Heart of the matter: From heart to platter
By Michael Karlo Lim
I KNOW a kindred spirit when I eat with one. Chef Tatung Sarthou is one of those people. I met him on assignment and over lunch at the the Power Plant and we immediately traded commentary on the food. I concur with Julia Child that the best people are those who eat. Chef Tatung has an advantage over everyone else in that he cooks and to say quite well would be an understatement.
One of the Philippines’ most sought after chefs, he is well known for his passion for Philippine cuisine and his many social and culinary advocacies. He believes that, in order to cook Filipino, one must cook out of love, honesty and simply, without pretension.
Humble to a fault, this Cebuano has risen from the ranks and made a name for himself in the capital. He still harks back to the kitchen of his childhood where he learned to love food and its preparation from his mother and grandmother.
Aruga by Rockwell Hotel was abuzz with Manila’s culinary elite, their patrons, friends and supporters for the launch of his first book, Philippine Cookery: From Heart to Platter.
Catering by XO46 Heritage Bistro was in theme with selections like Puto Humba, Laing Bruschettas, Chorizo Bruschettas, Sapin-sapin Bahaghari, Mala-ubeng Panaginip and ice cream in Sikwate and Maja Blanca flavors.
The book cover dish Bringhe, a Filipinization of the paella, was aptly featured. The pièces de résistance were an entire Yellowfin Tuna carved in situ for Kinilaw and, as a nod to Chef Tatung’s roots, Lechon De Cebu, specially flown in by The House Of Lechon all the way from the Queen City of the South.
Destileria Limtuaco provided the lubricants in four cocktail mixes based on their Philippine-style and inspired craft spirits, whiskies and wines. The 288-page paperback of Chef Tatung’s book was also recreated into a 1mx1mx0.1m cake by Chef Edward Mateo.
Featured in the book are 71 recipes including tinolang manok, kare-kare, adobong pusit, as well as more unusual fare like bulanglang, piyanggang, and pinaupong manok sa asin.
Chef Tatung also teaches basic cooking methods — steaming, grilling, sautéing, frying, curing, among many techniques — as a way for readers to understand Philippine cuisine’s historical roots, and as a way to learn to cook it at home.

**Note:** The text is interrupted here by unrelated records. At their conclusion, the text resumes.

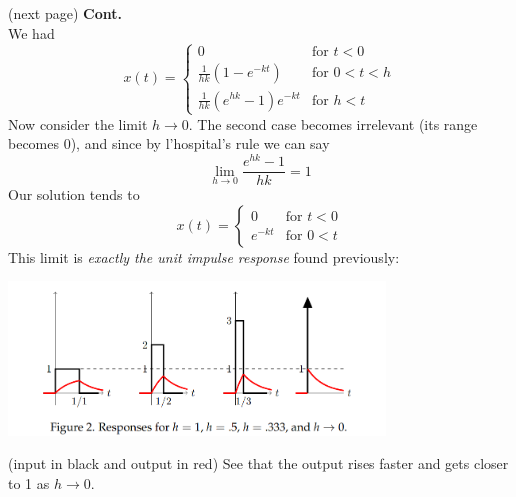 \documentclass{report}
\begin{document}
(next page)\newpage
\noindent\textbf{Cont.}\\
We had
\begin{equation*}
x(t)=\begin{cases}
0&\text{for }t<0\\
\frac{1}{hk}(1-e^{-kt})&\text{for }0<t<h\\
\frac{1}{hk}(e^{hk}-1)e^{-kt}&\text{for }h<t\end{cases}
\end{equation*}
Now consider the limit $h\to0$. The second case becomes irrelevant (its range becomes 0), and since by 
l'hospital's rule we can say
\begin{equation*}
\lim_{h\to0}\frac{e^{hk}-1}{hk}=1
\end{equation*}
Our solution tends to
\begin{equation*}
x(t)=\begin{cases}
0&\text{for }t<0\\
e^{-kt}&\text{for }0<t\end{cases}
\end{equation*}
This limit is \textit{exactly the unit impulse response} found previously:
\begin{center}
\includegraphics[width=10cm]{53}\\
\end{center}
(input in black and output in red) See that the output rises faster and gets closer to 1 as $h\to0$.
\newpage
\end{document}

Throughout, he explores important ingredients like vinegar, coconut, rice, as well as traditional kitchen tools like the palayok or claypot, and bamboo tubes used for boiling.
On his keynote on the book, Chef Tatung declares, “What makes Filipino food special is the honesty in the cooking. It’s not actually the chefs that really brought recognition to Filipino cuisine. It’s the OFWs who cook for the families they work for, who love the adobo, the pancit, the lumpia. It’s not the fancy things — it’s not the adobo with foie gras, it’s not the sisig with truffles. It’s the simple things. And if we continue to cook this kind of food simply, elegantly and with excellence, Filipino food will shine. It’s about going back to basics.”

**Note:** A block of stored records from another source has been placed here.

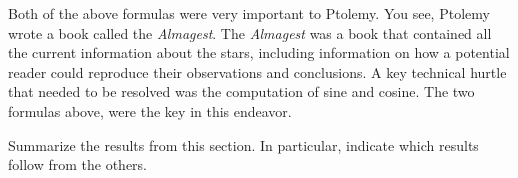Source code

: \documentclass{ximera}
\begin{document}
Both of the above formulas were very important to Ptolemy. You see,
Ptolemy wrote a book called the \textit{Almagest}. The
\textit{Almagest} was a book that contained all the current
information about the stars, including information on how a potential
reader could reproduce their observations and conclusions. A key
technical hurtle that needed to be resolved was the computation of
sine and cosine. The two formulas above, were the key in this endeavor.












\begin{problem}
Summarize the results from this section. In particular, indicate which
results follow from the others.
\begin{freeResponse}
\end{freeResponse}
\end{problem}
\end{document}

He bemoans that along with the burgeoning trend of taking up culinary arts courses, most of which focus of Western cuisine and cookery, we identify less with Filipino food and flavors.
“I think the role of a Filipino chef of today is not merely to look beyond our shores in the context of global cuisine, but to look inward into our own heritage, to be able to define what Philippine cuisine really is,” he said. He admits that even he has difficulty defining it but seeks out the what is common, what is present, what is “the cuisine that defines our generation.”

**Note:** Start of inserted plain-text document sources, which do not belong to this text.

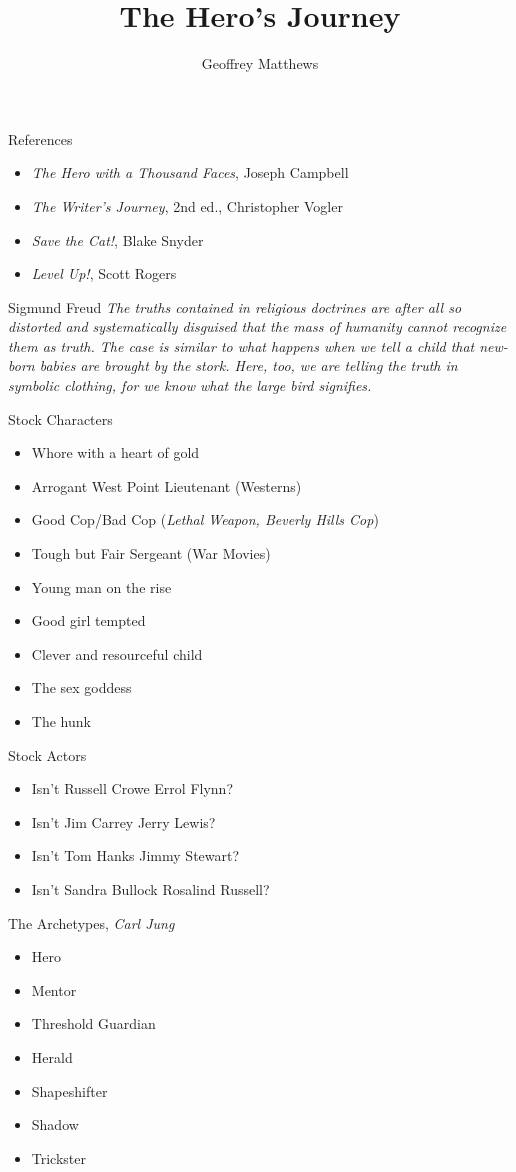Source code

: \documentclass[a4paper,azure,pdf,colorBG,slideColor]{prosper}
\title{The Hero's Journey}
\author{Geoffrey Matthews}
\newcommand{\ns}[1]{\vfill \end{slide}\begin{slide}{#1}}
\newcommand{\bi}{\begin{itemize}}
\newcommand{\ei}{\end{itemize}}
\begin{document}
\maketitle

\begin{slide}{References}
\bi
\item {\em The Hero with a Thousand Faces}, Joseph Campbell
\item {\em The Writer's Journey}, 2nd ed., Christopher Vogler
\item {\em Save the Cat!}, Blake Snyder
\item {\em Level Up!}, Scott Rogers
\ei

\ns{Sigmund Freud}
{\sf  \em
The truths contained in religious doctrines are after all so distorted
and systematically disguised that the mass of humanity cannot
recognize them as truth.  The case is similar to what happens when we
tell a child that new-born babies are brought by the stork.  Here,
too, we are telling the truth in symbolic clothing, for we know what
the large bird signifies.
}

\ns{Stock Characters}

\bi
\item Whore with a heart of gold
\item Arrogant West Point Lieutenant (Westerns)
\item Good Cop/Bad Cop ({\em Lethal Weapon, Beverly Hills Cop})
\item Tough but Fair Sergeant (War Movies)
\item Young man on the rise
\item Good girl tempted
\item Clever and resourceful child
\item The sex goddess
\item The hunk
\ei

\ns{Stock Actors}
\bi
\item Isn't Russell Crowe  Errol Flynn?
\item Isn't Jim Carrey  Jerry Lewis?
\item Isn't Tom Hanks  Jimmy Stewart?
\item Isn't Sandra Bullock  Rosalind Russell?
\ei


\ns{The Archetypes, \em Carl Jung}

\bi
\item Hero
\item Mentor
\item Threshold Guardian
\item Herald
\item Shapeshifter
\item Shadow
\item Trickster
\ei


\end{slide}
\end{document}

Chef Tatung spent seven years travelling across the archipelago, researching, experimenting and eating various regional cuisines to find himself and our identity as a people in our native recipes.
He came up with this ten-chapter compendium, with its sleek design by multi-awarded book designer Ige Ramos and captivating photography by Paulo Valenzuela, as both his memoir of sorts and as his readers’ guide back into what it means to be Filipino through our food. Now he can have his cake and we can eat it, too.